* [Task objective] Going down the data below, set down exactly the line with "- Displays temperature, weather" and each line after it through the line with "2. Weather data"; no other lines.

Source records:
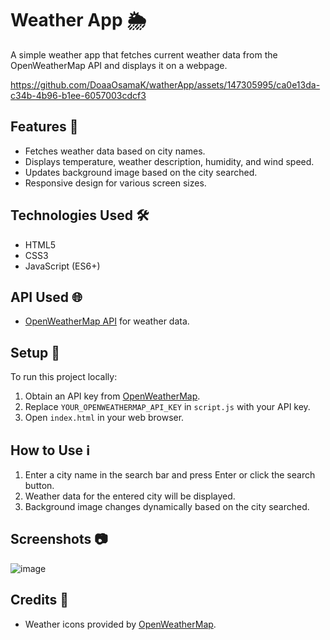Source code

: # Weather App 🌦️

A simple weather app that fetches current weather data from the OpenWeatherMap API and displays it on a webpage.



https://github.com/DoaaOsamaK/watherApp/assets/147305995/ca0e13da-c34b-4b96-b1ee-6057003cdcf3



## Features 🌟

- Fetches weather data based on city names.
- Displays temperature, weather description, humidity, and wind speed.
- Updates background image based on the city searched.
- Responsive design for various screen sizes.

## Technologies Used 🛠️

- HTML5
- CSS3
- JavaScript (ES6+)

## API Used 🌐

- [OpenWeatherMap API](https://openweathermap.org/api) for weather data.

## Setup 🚀

To run this project locally:

1. Obtain an API key from [OpenWeatherMap](https://openweathermap.org/api).
2. Replace `YOUR_OPENWEATHERMAP_API_KEY` in `script.js` with your API key.
3. Open `index.html` in your web browser.

## How to Use ℹ️

1. Enter a city name in the search bar and press Enter or click the search button.
2. Weather data for the entered city will be displayed.
3. Background image changes dynamically based on the city searched.

## Screenshots 📷

![image](https://github.com/DoaaOsamaK/watherApp/assets/147305995/3651f852-b3fc-4ccc-9dfc-7a26df60b55c)


## Credits 🙌

- Weather icons provided by [OpenWeatherMap](https://openweathermap.org/weather-conditions).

* [Expected output]
- Displays temperature, weather description, humidity, and wind speed.
- Updates background image based on the city searched.
- Responsive design for various screen sizes.

## Technologies Used 🛠️

- HTML5
- CSS3
- JavaScript (ES6+)

## API Used 🌐

- [OpenWeatherMap API](https://openweathermap.org/api) for weather data.

## Setup 🚀

To run this project locally:

1. Obtain an API key from [OpenWeatherMap](https://openweathermap.org/api).
2. Replace `YOUR_OPENWEATHERMAP_API_KEY` in `script.js` with your API key.
3. Open `index.html` in your web browser.

## How to Use ℹ️

1. Enter a city name in the search bar and press Enter or click the search button.
2. Weather data for the entered city will be displayed.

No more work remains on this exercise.